What happens to teen smokers?
If you start smoking when you’re in your teens, get ready for stained teeth, wrinkly skin and a one-in-two chance of dying early.
A smoker’s tale
Megan is 16 and a smoker. A make-up artist transforms her appearance to demonstrate the effects that smoking will have on her body. Will the results make Megan rethink her habit?
BE SMART, SMOKING DOESN’T MAKE YOU COOL AND GROWN-UP
Facts and figures
- Smoking kills about half of all persistent smokers
- Between 1 in 4 and 1 in 5 of all people in England, Scotland, Wales and Northern Ireland smoke
- About 14% of deaths from circulatory disease are attributed to smoking
- Smoking stimulates the formation of fatty plaques (known as atheroma) leading to the narrowing of arteries and reduced blood flow.
Smoking also depresses the levels of HDL (good) cholesterol in the blood and increases the total cholesterol to HDL ratio (TC:HDL) an indicator of cardiovascular risk. Nicotine and carbon monoxide constrict blood vessels. Nicotine stimulates the blood to produce adrenaline which speeds up the heart rate and makes the heart work harder. Carbon monoxide reduces the amount of oxygen in the blood.
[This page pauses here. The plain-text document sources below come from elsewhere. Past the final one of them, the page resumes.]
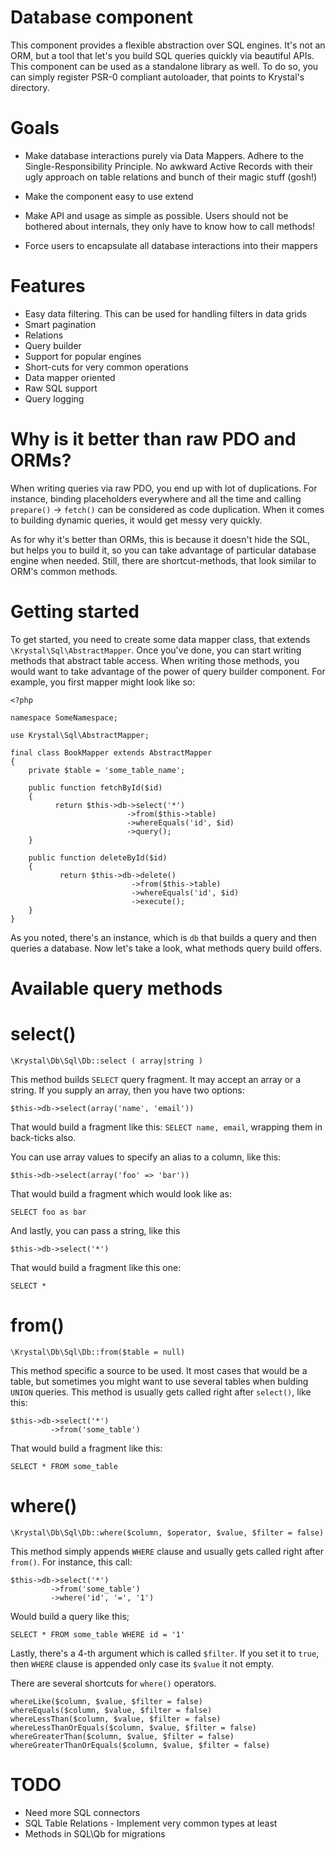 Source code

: Database component
==================

This component provides a flexible abstraction over SQL engines. It's not an ORM, but a tool that let's you build SQL queries quickly via beautiful APIs. This component can be used as a standalone library as well. To do so, you can simply register PSR-0 compliant autoloader, that points to Krystal's directory.

Goals
=====

 - Make database interactions purely via Data Mappers. Adhere to the Single-Responsibility Principle.
   No awkward Active Records with their ugly approach on table relations and bunch of their magic stuff (gosh!)

 - Make the component easy to use extend
 - Make API and usage as simple as possible. Users should not be bothered about internals, they only have to know how to call methods!
 - Force users to encapsulate all database interactions into their mappers

Features
========

 - Easy data filtering. This can be used for handling filters in data grids
 - Smart pagination
 - Relations
 - Query builder
 - Support for popular engines
 - Short-cuts for very common operations
 - Data mapper oriented 
 - Raw SQL support
 - Query logging

Why is it better than raw PDO and ORMs?
=================================

When writing queries via raw PDO, you end up with lot of duplications. For instance, binding placeholders everywhere and all the time and calling `prepare()` -> `fetch()` can be considered as code duplication. When it comes to building dynamic queries, it would get messy very quickly.

As for why it's better than ORMs, this is because it doesn't hide the SQL, but helps you to build it, so you can take advantage of particular database engine when needed. Still, there are shortcut-methods, that look similar to ORM's common methods.

Getting started
===============

To get started, you need to create some data mapper class, that extends `\Krystal\Sql\AbstractMapper`. Once you've done, you can start writing methods that abstract table access. When writing those methods, you would want to take advantage of the power of query builder component. For example, you first mapper might look like so:

    <?php
    
    namespace SomeNamespace;
    
    use Krystal\Sql\AbstractMapper;
    
    final class BookMapper extends AbstractMapper
    {
        private $table = 'some_table_name';
        
        public function fetchById($id)
        {
              return $this->db->select('*')
                              ->from($this->table)
                              ->whereEquals('id', $id)
                              ->query();
        }
        
        public function deleteById($id)
        {
               return $this->db->delete()
                               ->from($this->table)
                               ->whereEquals('id', $id)
                               ->execute();
        }
    }

As you noted, there's an instance, which is `db` that builds a query and then queries a database. Now let's take a look, what methods query build offers.

Available query methods
====================

# select()

    \Krystal\Db\Sql\Db::select ( array|string )

This method builds `SELECT` query fragment. It may accept an array or a string. If you supply an array, then you have two options:

    $this->db->select(array('name', 'email'))

That would build a fragment like this: `SELECT name, email`, wrapping them in back-ticks also.

You can use array values to specify an alias to a column, like this:

    $this->db->select(array('foo' => 'bar'))

That would build a fragment which would look like as:

    SELECT foo as bar


And lastly, you can pass a string, like this

    $this->db->select('*')

That would build a fragment like this one:

`SELECT *`


# from()

    \Krystal\Db\Sql\Db::from($table = null)

This method specific a source to be used. It most cases that would be a table, but sometimes you might want to use several tables when bulding `UNION` queries. This method is usually gets called right after `select()`, like this:

    $this->db->select('*')
             ->from('some_table')

That would build a fragment like this:

    SELECT * FROM some_table

# where()

    \Krystal\Db\Sql\Db::where($column, $operator, $value, $filter = false)

This method simply appends `WHERE` clause and usually gets called right after `from()`. For instance, this call:

    $this->db->select('*')
             ->from('some_table')
             ->where('id', '=', '1')

Would build a query like this;

    SELECT * FROM some_table WHERE id = '1'

Lastly, there's a 4-th argument which is called `$filter`. If you set it to `true`, then `WHERE` clause is appended only case its `$value` it not empty.

There are several shortcuts for `where()` operators.

    whereLike($column, $value, $filter = false)
    whereEquals($column, $value, $filter = false)
    whereLessThan($column, $value, $filter = false)
    whereLessThanOrEquals($column, $value, $filter = false)
    whereGreaterThan($column, $value, $filter = false)
    whereGreaterThanOrEquals($column, $value, $filter = false)


TODO
====

 * Need more SQL connectors
 * SQL Table Relations - Implement very common types at least
 * Methods in SQL\Qb for migrations







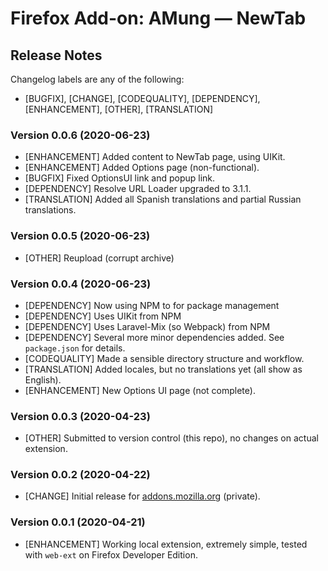 # Firefox Add-on: AMung — NewTab

## Release Notes

Changelog labels are any of the following:

- [BUGFIX], [CHANGE], [CODEQUALITY], [DEPENDENCY], [ENHANCEMENT], [OTHER], [TRANSLATION]

### Version 0.0.6 (2020-06-23)

- [ENHANCEMENT] Added content to NewTab page, using UIKit.
- [ENHANCEMENT] Added Options page (non-functional).
- [BUGFIX] Fixed OptionsUI link and popup link.
- [DEPENDENCY] Resolve URL Loader upgraded to 3.1.1.
- [TRANSLATION] Added all Spanish translations and partial Russian translations.

### Version 0.0.5 (2020-06-23)

- [OTHER] Reupload (corrupt archive)

### Version 0.0.4 (2020-06-23)

- [DEPENDENCY] Now using NPM to for package management
- [DEPENDENCY] Uses UIKit from NPM
- [DEPENDENCY] Uses Laravel-Mix (so Webpack) from NPM
- [DEPENDENCY] Several more minor dependencies added. See `package.json` for details.
- [CODEQUALITY] Made a sensible directory structure and workflow.
- [TRANSLATION] Added locales, but no translations yet (all show as English).
- [ENHANCEMENT] New Options UI page (not complete).

### Version 0.0.3 (2020-04-23)

- [OTHER] Submitted to version control (this repo), no changes on actual extension.

### Version 0.0.2 (2020-04-22)

- [CHANGE] Initial release for [addons.mozilla.org](https://addons.mozilla.org/en-US/developers/addon/be49d58ab9ec415cad53) (private).

### Version 0.0.1 (2020-04-21)

- [ENHANCEMENT] Working local extension, extremely simple, tested with `web-ext` on Firefox Developer Edition. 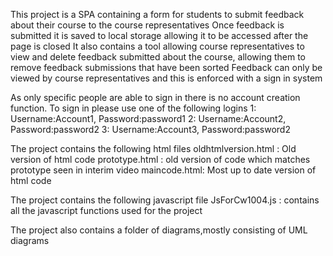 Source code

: This project is a SPA containing a form for students to submit feedback about their course to the course representatives
Once feedback is submitted it is saved to local storage allowing it to be accessed after the page is closed
It also contains a tool allowing course representatives to view and delete feedback submitted about the course, allowing them to remove feedback submissions that have been sorted
Feedback can only be viewed by course representatives and this is enforced with a sign in system

As only specific people are able to sign in there is no account creation function. To sign in please use one of the following logins
1: Username:Account1, Password:password1
2: Username:Account2, Password:password2
3: Username:Account3, Password:password2

The project contains the following html files
oldhtmlversion.html : Old version of html code
prototype.html : old version of code which matches prototype seen in interim video
maincode.html: Most up to date version of html code

The project contains the following javascript file
JsForCw1004.js : contains all the javascript functions used for the project

The project also contains a folder of diagrams,mostly consisting of UML diagrams







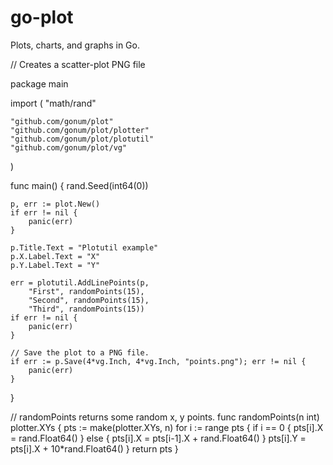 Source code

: # go-plot
Plots, charts, and graphs in Go.

// Creates a scatter-plot PNG file

package main

import (
    "math/rand"

    "github.com/gonum/plot"
    "github.com/gonum/plot/plotter"
    "github.com/gonum/plot/plotutil"
    "github.com/gonum/plot/vg"
)

func main() {
    rand.Seed(int64(0))

    p, err := plot.New()
    if err != nil {
        panic(err)
    }

    p.Title.Text = "Plotutil example"
    p.X.Label.Text = "X"
    p.Y.Label.Text = "Y"

    err = plotutil.AddLinePoints(p,
        "First", randomPoints(15),
        "Second", randomPoints(15),
        "Third", randomPoints(15))
    if err != nil {
        panic(err)
    }

    // Save the plot to a PNG file.
    if err := p.Save(4*vg.Inch, 4*vg.Inch, "points.png"); err != nil {
        panic(err)
    }
}

// randomPoints returns some random x, y points.
func randomPoints(n int) plotter.XYs {
    pts := make(plotter.XYs, n)
    for i := range pts {
        if i == 0 {
            pts[i].X = rand.Float64()
        } else {
            pts[i].X = pts[i-1].X + rand.Float64()
        }
        pts[i].Y = pts[i].X + 10*rand.Float64()
    }
    return pts
}
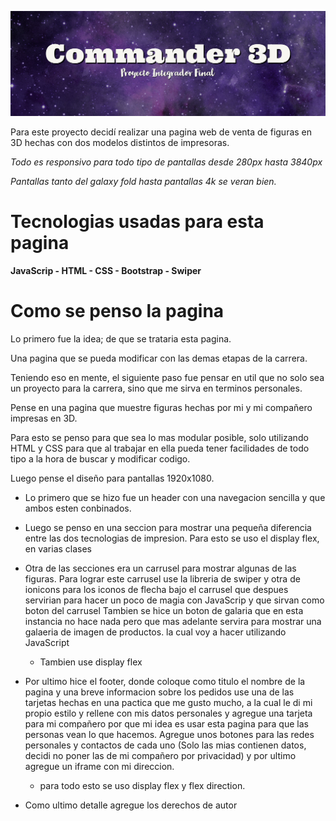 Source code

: ![Commander 3D](banner.jpg)

Para este proyecto decidí realizar una pagina web de venta de figuras en 3D
hechas con dos modelos distintos de impresoras.

<em> Todo es responsivo para todo tipo de pantallas desde 280px hasta 3840px</em>

<em> Pantallas tanto del galaxy fold hasta pantallas 4k se veran bien. </em>

# __Tecnologias usadas para esta pagina__

 __JavaScrip - HTML - CSS - Bootstrap - Swiper__



# __Como se penso la pagina__

Lo primero fue la idea; de que se trataria esta pagina. 

Una pagina que se pueda modificar con las demas etapas de la carrera.

Teniendo eso en mente, el siguiente paso fue pensar en util que no solo sea un proyecto para la carrera, sino que me sirva en terminos personales.

Pense en una pagina que muestre figuras hechas por mi y mi compañero impresas en 3D.

Para esto se penso para que sea lo mas modular posible, solo utilizando HTML y CSS para que al trabajar en ella pueda tener facilidades de todo tipo a la hora de buscar y modificar codigo.

Luego pense el diseño para pantallas 1920x1080.

- Lo primero que se hizo fue un header con una navegacion sencilla y que ambos esten conbinados.

- Luego se penso en una seccion para mostrar una pequeña diferencia entre las dos tecnologias de impresion.
    Para esto se uso el display flex, en varias clases

- Otra de las secciones era un carrusel para mostrar algunas de las figuras.
    Para lograr este carrusel use la libreria de swiper y otra de ionicons para los iconos de flecha bajo el carrusel que despues servirian para
    hacer un poco de magia con JavaScrip y que sirvan como boton del carrusel
    Tambien se hice un boton de galaria que en esta instancia no hace nada pero que mas adelante servira para mostrar una galaeria de imagen
    de productos. la cual voy a hacer utilizando JavaScript
    - Tambien use display flex


- Por ultimo hice el footer, donde coloque como titulo el nombre de la pagina y una breve informacion sobre los pedidos
    use una de las tarjetas hechas en una pactica que me gusto mucho, a la cual le di mi propio estilo y rellene con mis datos personales
    y agregue una tarjeta para mi compañero por que mi idea es usar esta pagina para que las personas vean lo que hacemos.
    Agregue unos botones para las redes personales y contactos de cada uno (Solo las mias contienen datos, decidi no poner las de mi compañero por privacidad)
    y por ultimo agregue un iframe con mi direccion.
    - para todo esto se uso display flex y flex direction.


- Como ultimo detalle agregue los derechos de autor 


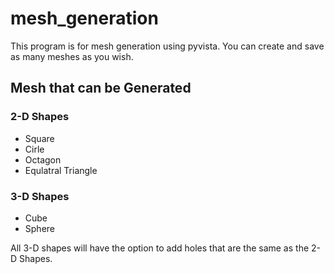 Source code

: # mesh_generation
This program is for mesh generation using pyvista. You can create and save as many meshes as you wish. 

## Mesh that can be Generated
### 2-D Shapes
- Square
- Cirle 
- Octagon 
- Equlatral Triangle 

### 3-D Shapes
- Cube
- Sphere 

All 3-D shapes will have the option to add holes that are the same as  the 2-D Shapes.  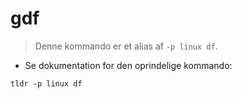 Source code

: # gdf

> Denne kommando er et alias af `-p linux df`.

- Se dokumentation for den oprindelige kommando:

`tldr -p linux df`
- Globally, smoking causes about 71% of lung cancer, 42% of chronic respiratory disease and nearly 10% of cardiovascular disease.
How much could you save if you quit smoking?
Smoking is expensive and you might be surprised at how it all adds up. On average, most people who quit save around £250 each month.
That’s nearly £3,000 a year going up in smoke.